One thought on “God: The Magic Architect

  1. Aaron Pogue

    When the boy was old enough, his father took him aside and warned him. “There are very old rules,” he said, “ancient rules that control all Magic Architects. When you grow up, you will be able to make any house or building that your heart desires, just by wishing for it. You will be able to work impossible magic, but you must be careful. The oldest rule of the Magic Architects is this: that once you build a house for yourself, you must live in that house forever.”

    His son looked up at him and smiled, “Why,” he said, “that doesn’t sound bad at all! If I can make any house I can imagine, then all I have to do is imagine the perfect house, and make that one, and I can live in the perfect house forever!”

    But his father shook his head, and said, “You must be careful, because what you think of as perfect today, might not seem perfect at all tomorrow.”

    This idea was too complicated for the little boy, though, and the Magic Architect could see his son’s confusion. But he was, as I said, the best Magic Architect who ever lived, and he had shown great wisdom in building his own house. For, off in one wing of the house, there was a gigantic playroom. Its walls were painted with happy scenes and childish images, as all playrooms are, but there were no toys, no furniture, no TV or video games. Instead, the massive room was completely empty.

    The Architect took his soon to this playroom, and said to him, “I’ve watched you play with your little blocks, but today I have a surprise for you. Today, I’ll start teaching you how to be a Magic Architect like me. I made this playroom just for you. In this room, you can begin practicing. Here, you can use all of the powers you inherited from me, building anything you want out of just a wish.”

    The little boy looked doubtful, and the father laughed. “Go ahead,” he said, “try it!

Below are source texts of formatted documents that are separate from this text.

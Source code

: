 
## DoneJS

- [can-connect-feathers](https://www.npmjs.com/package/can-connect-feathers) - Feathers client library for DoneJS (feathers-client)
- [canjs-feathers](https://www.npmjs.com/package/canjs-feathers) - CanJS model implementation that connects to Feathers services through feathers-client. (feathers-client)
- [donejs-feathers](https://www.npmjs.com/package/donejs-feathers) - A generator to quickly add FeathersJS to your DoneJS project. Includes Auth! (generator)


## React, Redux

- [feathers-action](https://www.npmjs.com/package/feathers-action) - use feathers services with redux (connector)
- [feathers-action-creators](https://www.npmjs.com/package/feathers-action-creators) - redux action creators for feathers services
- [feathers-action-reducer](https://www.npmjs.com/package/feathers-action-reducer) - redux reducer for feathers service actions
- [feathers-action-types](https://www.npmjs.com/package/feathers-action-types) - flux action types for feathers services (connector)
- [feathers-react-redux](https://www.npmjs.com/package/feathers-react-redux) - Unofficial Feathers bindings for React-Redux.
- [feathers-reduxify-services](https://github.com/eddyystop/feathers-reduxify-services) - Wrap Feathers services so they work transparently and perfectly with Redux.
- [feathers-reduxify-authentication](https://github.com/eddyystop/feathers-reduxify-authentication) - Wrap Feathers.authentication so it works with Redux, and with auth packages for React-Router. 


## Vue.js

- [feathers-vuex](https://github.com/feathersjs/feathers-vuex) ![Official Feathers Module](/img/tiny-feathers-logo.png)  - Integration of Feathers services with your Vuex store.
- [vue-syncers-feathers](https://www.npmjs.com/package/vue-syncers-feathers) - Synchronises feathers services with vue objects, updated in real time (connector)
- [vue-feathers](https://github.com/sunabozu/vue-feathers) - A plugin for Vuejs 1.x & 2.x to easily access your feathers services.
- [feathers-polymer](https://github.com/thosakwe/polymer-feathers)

Wish for something.”

    The boy smiled. “I wish for a million wishes.”

    “You’ve got them!” Said the father. “Now go ahead and use them. What do you think would make the perfect house?”

    The boy thought about it for a minute, and while he was thinking his tummy rumbled. It was nearly lunchtime, and he was hungry, and suddenly a thought struck him. “I want a gingerbread house!”

    The father nodded, unsurprised, and said, “All you have to do is command it. Picture the perfect house in your mind and say, ‘Room, make me a gingerbread house.'”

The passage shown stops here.